+++ Material provided

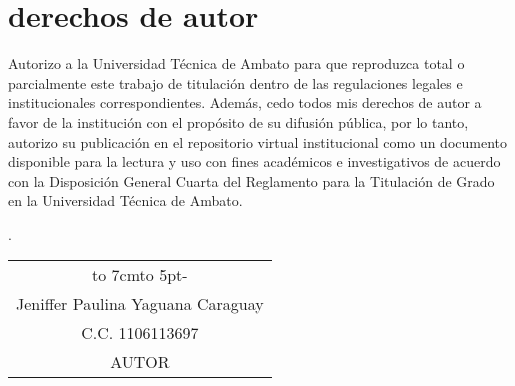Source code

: \chapter*{derechos de autor}
Autorizo a la Universidad Técnica de Ambato para que reproduzca total o parcialmente
este trabajo de titulación dentro de las regulaciones legales e institucionales
correspondientes. Además, cedo todos mis derechos de autor a favor de la institución
con el propósito de su difusión pública, por lo tanto, autorizo su publicación en el
repositorio virtual institucional como un documento disponible para la lectura y uso
con fines académicos e investigativos de acuerdo con la Disposición General Cuarta
del Reglamento para la Titulación de Grado en la Universidad Técnica de Ambato.
\begin{flushright}
	\lugarFechaPrelims.
\end{flushright}

\vspace*{5cm}
\begin{center}
	\begin{tabular}{c}
		\hbox to 7cm{\leaders\hbox to 5pt{\hss-\hss}\hfil} \\
		Jeniffer Paulina Yaguana Caraguay                      \\
		C.C. 1106113697                                      \\
		AUTOR
	\end{tabular}
\end{center}
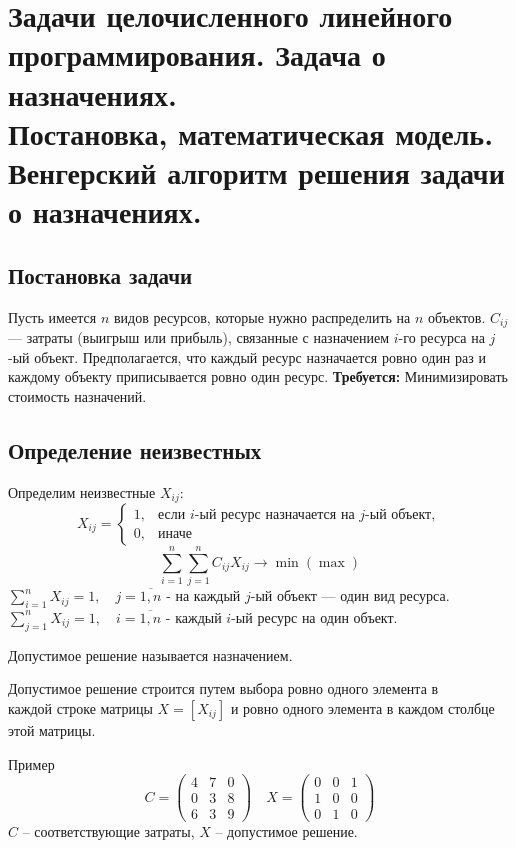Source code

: \documentclass[17pt]{extarticle}
\begin{document}
\section{Задачи целочисленного линейного \\ программирования. Задача о назначениях. \\
  Постановка, математическая модель. \\ Венгерский алгоритм решения задачи о назначениях.}

\subsection{Постановка задачи}
Пусть имеется \( n \) видов ресурсов, которые нужно распределить на \( n \) объектов.
\( C_{ij} \) — затраты (выигрыш или прибыль), связанные с назначением \( i \)-го ресурса на \( j \)-ый объект.
Предполагается, что каждый ресурс назначается ровно один раз и каждому объекту приписывается ровно один ресурс.
\textbf{Требуется:} Минимизировать стоимость назначений.

\subsection{Определение неизвестных}
Определим неизвестные \( X_{ij} \):
\[
    X_{ij} =
    \begin{cases}
        1, & \text{если } i\text{-ый ресурс назначается на } j\text{-ый объект}, \\
        0, & \text{иначе}
    \end{cases}
\]
\[
    \sum_{i=1}^{n} \sum_{j=1}^{n} C_{ij} X_{ij} \rightarrow \min (\max)
\]
$\sum_{i=1}^{n} X_{ij} = 1, \quad j = \overline{1,n}$ - на каждый \( j \)-ый объект — один вид ресурса. \\
$\sum_{j=1}^{n} X_{ij} = 1, \quad i = \overline{1,n}$ - каждый \( i \)-ый ресурс на один объект. \\

\begin{definition}
    Допустимое решение называется назначением.
\end{definition}
Допустимое решение строится путем выбора ровно одного элемента в \\ каждой строке матрицы \( X = [X_{ij}] \) и
ровно одного элемента в каждом столбце этой матрицы.

Пример
\[
    C = \begin{pmatrix}
        4 & 7 & 0 \\
        0 & 3 & 8 \\
        6 & 3 & 9
    \end{pmatrix} \quad
    X = \begin{pmatrix}
        0 & 0 & 1 \\
        1 & 0 & 0 \\
        0 & 1 & 0
    \end{pmatrix}
\]
$C$ -- соответствующие затраты, $X$ -- допустимое решение.
\end{document}
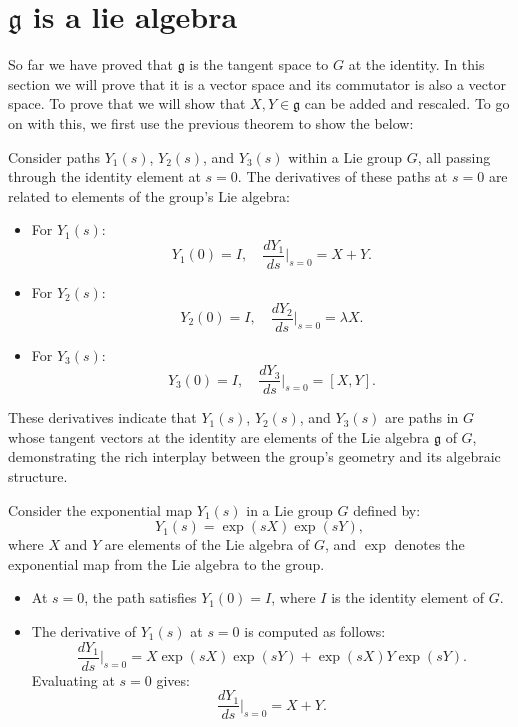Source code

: \documentclass{article}
\begin{document}
\section{\(\mathfrak{g} \) is a lie algebra }
So far we have proved that \( \mathfrak{g} \) is the tangent space to \( G \) at the identity. In this section we will prove that it is a vector space and its commutator is also a vector space. To prove that we will show that \( X,Y \in \mathfrak{g} \) can be added and rescaled. To go on with this, we first use the previous theorem to show the below: 

Consider paths \(Y_1(s)\), \(Y_2(s)\), and \(Y_3(s)\) within a Lie group \(G\), all passing through the identity element at \(s=0\). The derivatives of these paths at \(s=0\) are related to elements of the group's Lie algebra:

\begin{itemize}
    \item For \(Y_1(s)\):
    \[
    Y_1(0) = I, \quad \frac{dY_1}{ds}\bigg|_{s=0} = X+Y.
    \]
    
    \item For \(Y_2(s)\):
    \[
    Y_2(0) = I, \quad \frac{dY_2}{ds}\bigg|_{s=0} = \lambda X.
    \]
    
    \item For \(Y_3(s)\):
    \[
    Y_3(0) = I, \quad \frac{dY_3}{ds}\bigg|_{s=0} = [X, Y].
    \]
\end{itemize}

These derivatives indicate that \(Y_1(s)\), \(Y_2(s)\), and \(Y_3(s)\) are paths in \(G\) whose tangent vectors at the identity are elements of the Lie algebra \(\mathfrak{g}\) of \(G\), demonstrating the rich interplay between the group's geometry and its algebraic structure.

Consider the exponential map \( Y_1(s) \) in a Lie group \( G \) defined by:
\[
Y_1(s) = \exp(sX) \exp(sY),
\]
where \( X \) and \( Y \) are elements of the Lie algebra of \( G \), and \(\exp\) denotes the exponential map from the Lie algebra to the group.

\begin{itemize}
    \item At \( s = 0 \), the path satisfies \( Y_1(0) = I \), where \( I \) is the identity element of \( G \).
    \item The derivative of \( Y_1(s) \) at \( s = 0 \) is computed as follows:
    \[
    \frac{dY_1}{ds}\bigg|_{s=0} = X\exp(sX)\exp(sY) + \exp(sX)Y\exp(sY).
    \]
    Evaluating at \( s = 0 \) gives:
    \[
    \frac{dY_1}{ds}\bigg|_{s=0} = X + Y.
    \]
\end{itemize} 
\end{document}
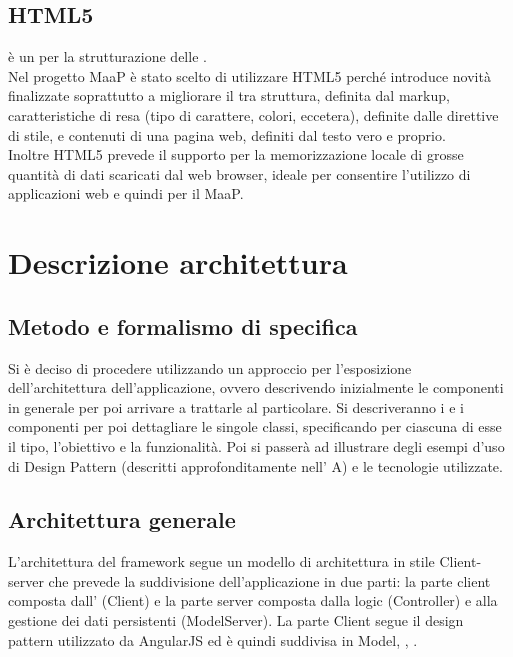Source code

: \subsection{HTML5}
 è un  per la strutturazione delle .\\
Nel progetto MaaP è stato scelto di utilizzare HTML5 perché introduce novità finalizzate soprattutto a migliorare il  tra struttura, definita dal markup, caratteristiche di resa (tipo di carattere, colori, eccetera), definite dalle direttive di stile, e contenuti di una pagina web, definiti dal testo vero e proprio.\\
Inoltre HTML5 prevede il supporto per la memorizzazione locale di grosse quantità di dati scaricati dal web browser, ideale per consentire l'utilizzo di applicazioni web e quindi per il  MaaP.

\newpage
\section{Descrizione architettura}
\subsection{Metodo e formalismo di specifica}
Si è deciso di procedere utilizzando un approccio  per l'esposizione dell'architettura dell'applicazione, ovvero descrivendo inizialmente le componenti in generale per poi arrivare a trattarle al particolare.
Si descriveranno i  e i componenti per poi dettagliare le singole classi, specificando per ciascuna di esse il tipo, l'obiettivo e la funzionalità. Poi si passerà ad illustrare degli esempi d'uso di Design Pattern (descritti approfonditamente nell' A) e le tecnologie utilizzate.


\subsection{Architettura generale}
L'architettura del framework segue un modello di architettura in stile Client-server che prevede la suddivisione dell'applicazione  in due parti: la parte client composta dall'  (Client) e la parte server composta dalla  logic (Controller) e alla gestione dei dati persistenti (ModelServer). La parte Client segue il design pattern  utilizzato da AngularJS ed è quindi suddivisa in Model, , .\\

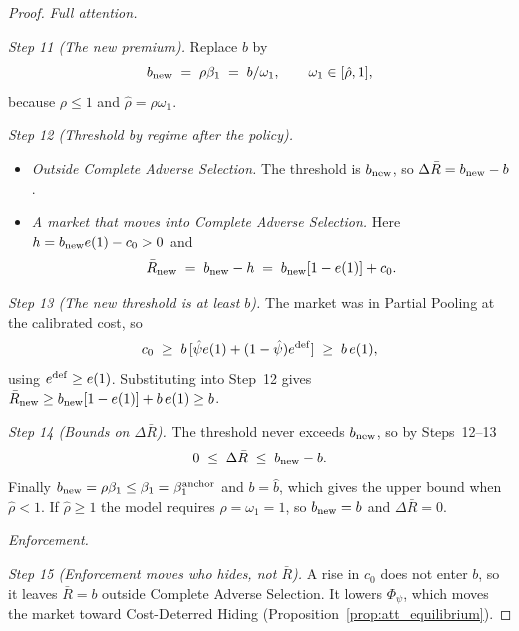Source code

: \begin{proof}
\medskip\noindent\emph{Full attention.}

\emph{Step 11 (The new premium).} Replace $b$ by
\begin{equation*}
    b_{\rm new}\;=\;\rho\beta_1\;=\;b/\omega_1,\qquad \omega_1\in[\hat\rho,1],
\end{equation*}
because $\rho\le1$ and $\hat\rho=\rho\omega_1$.

\emph{Step 12 (Threshold by regime after the policy).}
\begin{itemize}
    \item \emph{Outside Complete Adverse Selection.} The threshold is $b_{\rm new}$, so $\Delta\bar R=b_{\rm new}-b$.
    \item \emph{A market that moves into Complete Adverse Selection.} Here $h=b_{\rm new}e(1)-c_0>0$ and
    \begin{equation*}
        \bar R_{\rm new}\;=\;b_{\rm new}-h\;=\;b_{\rm new}[1-e(1)]+c_0.
    \end{equation*}
\end{itemize}

\emph{Step 13 (The new threshold is at least $b$).} The market was in Partial Pooling at the calibrated cost, so
\begin{equation*}
    c_0\;\ge\;b\,[\hat\psi e(1)+(1-\hat\psi)e^{\rm def}]\;\ge\;b\,e(1),
\end{equation*}
using $e^{\rm def}\ge e(1)$. Substituting into Step~12 gives $\bar R_{\rm new}\ge b_{\rm new}[1-e(1)]+b\,e(1)\ge b$.

\emph{Step 14 (Bounds on $\Delta\bar R$).} The threshold never exceeds $b_{\rm new}$, so by Steps~12--13
\begin{equation*}
    0\;\le\;\Delta\bar R\;\le\;b_{\rm new}-b.
\end{equation*}
Finally $b_{\rm new}=\rho\beta_1\le\beta_1=\beta_1^{\rm anchor}$ and $b=\hat b$, which gives the upper bound when $\hat\rho<1$. If $\hat\rho\ge1$ the model requires $\rho=\omega_1=1$, so $b_{\rm new}=b$ and $\Delta\bar R=0$.

\medskip\noindent\emph{Enforcement.}

\emph{Step 15 (Enforcement moves who hides, not $\bar R$).} A rise in $c_0$ does not enter $b$, so it leaves $\bar R=b$ outside Complete Adverse Selection. It lowers $\Phi_\psi$, which moves the market toward Cost-Deterred Hiding (Proposition~\ref{prop:att_equilibrium}).
\end{proof}

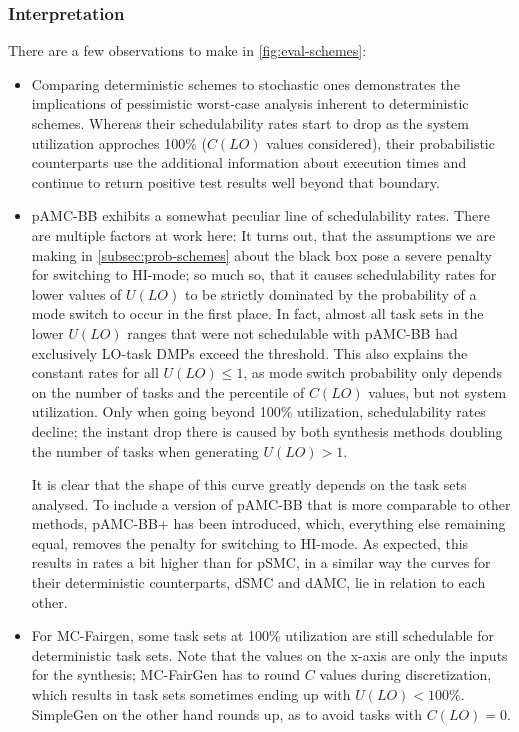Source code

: \documentclass[a4paper,oneside]{csthesis}
\begin{document}
\subsubsection{Interpretation}
There are a few observations to make in \cref{fig:eval-schemes}:
\begin{itemize}
    
    \item Comparing deterministic schemes to stochastic ones demonstrates the implications of pessimistic worst-case analysis inherent to deterministic schemes. Whereas their schedulability rates start to drop as the system utilization approches 100\% ($C(LO)$ values considered), their probabilistic counterparts use the additional information about execution times and continue to return positive test results well beyond that boundary.

    \item pAMC-BB exhibits a somewhat peculiar line of schedulability rates. There are multiple factors at work here: It turns out, that the assumptions we are making in \cref{subsec:prob-schemes} about the black box pose a severe penalty for switching to HI-mode; so much so, that it causes schedulability rates for lower values of $U(LO)$ to be strictly dominated by the probability of a mode switch to occur in the first place. In fact, almost all task sets in the lower $U(LO)$ ranges that were not schedulable with pAMC-BB had exclusively LO-task DMPs exceed the threshold. This also explains the constant rates for all $U(LO) \leq 1$, as mode switch probability only depends on the number of tasks and the percentile of $C(LO)$ values, but not system utilization. Only when going beyond 100\% utilization, schedulability rates decline; the instant drop there is caused by both synthesis methods doubling the number of tasks when generating $U(LO) > 1$.
    
    It is clear that the shape of this curve greatly depends on the task sets analysed. To include a version of pAMC-BB that is more comparable to other methods, pAMC-BB+ has been introduced, which, everything else remaining equal, removes the penalty for switching to HI-mode. As expected, this results in rates a bit higher than for pSMC, in a similar way the curves for their deterministic counterparts, dSMC and dAMC, lie in relation to each other.

    \item For MC-Fairgen, some task sets at 100\% utilization are still schedulable for deterministic task sets. Note that the values on the x-axis are only the inputs for the synthesis; MC-FairGen has to round $C$ values during discretization, which results in task sets sometimes ending up with $U(LO) < 100\%$. SimpleGen on the other hand rounds up, as to avoid tasks with $C(LO) = 0$.
\end{itemize}
\end{document}
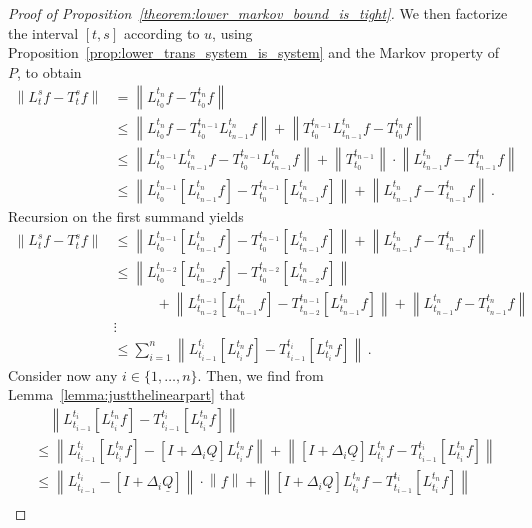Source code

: \documentclass[10pt]{paper}
\theoremstyle{definition}
\newcommand{\lrate}{\underline{Q}}
\newcommand{\norm}[1]{\left\lVert #1 \right\rVert}
\begin{document}
\begin{proof}[Proof of Proposition~\ref{theorem:lower_markov_bound_is_tight}]
We then factorize the interval $[t,s]$ according to $u$, using Proposition~\ref{prop:lower_trans_system_is_system} and the Markov property of $P$, to obtain
\begin{align*}
\norm{L_t^sf - T_t^sf} &= \norm{L_{t_0}^{t_n}f - T_{t_0}^{t_n}f} \\
 &\leq \norm{L_{t_0}^{t_n}f - T_{t_0}^{t_{n-1}}L_{t_{n-1}}^{t_n}f} + \norm{T_{t_0}^{t_{n-1}}L_{t_{n-1}}^{t_n}f - T_{t_0}^{t_n}f} \\
 &\leq \norm{L_{t_0}^{t_{n-1}}L_{t_{n-1}}^{t_n}f - T_{t_0}^{t_{n-1}}L_{t_{n-1}}^{t_n}f} + \norm{{T_{t_0}^{t_{n-1}}}}\cdot\norm{L_{t_{n-1}}^{t_n}f - T_{t_{n-1}}^{t_n}f} \\
 &\leq \norm{L_{t_0}^{t_{n-1}}\left[L_{t_{n-1}}^{t_n}f\right] - T_{t_0}^{t_{n-1}}\left[L_{t_{n-1}}^{t_n}f\right]} + \norm{L_{t_{n-1}}^{t_n}f - T_{t_{n-1}}^{t_n}f} \,.
\end{align*}
Recursion on the first summand yields
\begin{align*}
\norm{L_t^sf - T_t^sf} &\leq \norm{L_{t_0}^{t_{n-1}}\left[L_{t_{n-1}}^{t_n}f\right] - T_{t_0}^{t_{n-1}}\left[L_{t_{n-1}}^{t_n}f\right]} + \norm{L_{t_{n-1}}^{t_n}f - T_{t_{n-1}}^{t_n}f} \\
 &\leq \norm{L_{t_0}^{t_{n-2}}\left[L_{t_{n-2}}^{t_n}f\right] - T_{t_0}^{t_{n-2}}\left[L_{t_{n-2}}^{t_n}f\right]} \\
 &\quad\quad\quad+ \norm{L_{t_{n-2}}^{t_{n-1}}\left[L_{t_{n-1}}^{t_n}f\right] - T_{t_{n-2}}^{t_{n-1}}\left[L_{t_{n-1}}^{t_n}f\right]} + \norm{L_{t_{n-1}}^{t_n}f - T_{t_{n-1}}^{t_n}f} \\
&\vdots \\
 &\leq \sum_{i=1}^{n} \norm{L_{t_{i-1}}^{t_i}\left[L_{t_i}^{t_n}f\right] - T_{t_{i-1}}^{t_i}\left[L_{t_i}^{t_n}f\right]}\,.
\end{align*}
Consider now any $i\in\{1,\ldots,n\}$. Then, we find from Lemma~\ref{lemma:justthelinearpart} that
\begin{align*}
&\quad \norm{L_{t_{i-1}}^{t_i}\left[L_{t_i}^{t_n}f\right] - T_{t_{i-1}}^{t_i}\left[L_{t_i}^{t_n}f\right]} \\
&\leq \norm{L_{t_{i-1}}^{t_i}\left[L_{t_i}^{t_n}f\right] - \left[I+\Delta_i\lrate\right]L_{t_i}^{t_n}f} + \norm{\left[I+\Delta_i\lrate\right]L_{t_i}^{t_n}f - T_{t_{i-1}}^{t_i}\left[L_{t_i}^{t_n}f\right]} \\
&\leq \norm{L_{t_{i-1}}^{t_i} - \left[I+\Delta_i\lrate\right]}\cdot\norm{f} + \norm{\left[I+\Delta_i\lrate\right]L_{t_i}^{t_n}f - T_{t_{i-1}}^{t_i}\left[L_{t_i}^{t_n}f\right]} \\

\end{align*}
\end{proof}
\end{document}

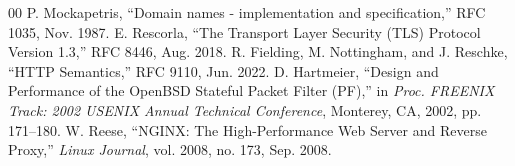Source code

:\documentclass[conference]{IEEEtran}
\begin{document}
\begin{thebibliography}{00}
 P. Mockapetris, ``Domain names - implementation and specification,'' RFC 1035, Nov. 1987.
 E. Rescorla, ``The Transport Layer Security (TLS) Protocol Version 1.3,'' RFC 8446, Aug. 2018.
 R. Fielding, M. Nottingham, and J. Reschke, ``HTTP Semantics,'' RFC 9110, Jun. 2022.
 D. Hartmeier, ``Design and Performance of the OpenBSD Stateful Packet Filter (PF),'' in \textit{Proc. FREENIX Track: 2002 USENIX Annual Technical Conference}, Monterey, CA, 2002, pp. 171--180.
 W. Reese, ``NGINX: The High-Performance Web Server and Reverse Proxy,'' \textit{Linux Journal}, vol. 2008, no. 173, Sep. 2008.
\end{thebibliography}
\end{document}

++++++

Work required: Copy out every line of the records that the string "frac" appears in.

Expected answer:
    Y_1(0) = I, \quad \frac{dY_1}{ds}\bigg|_{s=0} = X+Y.
    Y_2(0) = I, \quad \frac{dY_2}{ds}\bigg|_{s=0} = \lambda X.
    Y_3(0) = I, \quad \frac{dY_3}{ds}\bigg|_{s=0} = [X, Y].
    \frac{dY_1}{ds}\bigg|_{s=0} = X\exp(sX)\exp(sY) + \exp(sX)Y\exp(sY).
    \frac{dY_1}{ds}\bigg|_{s=0} = X + Y.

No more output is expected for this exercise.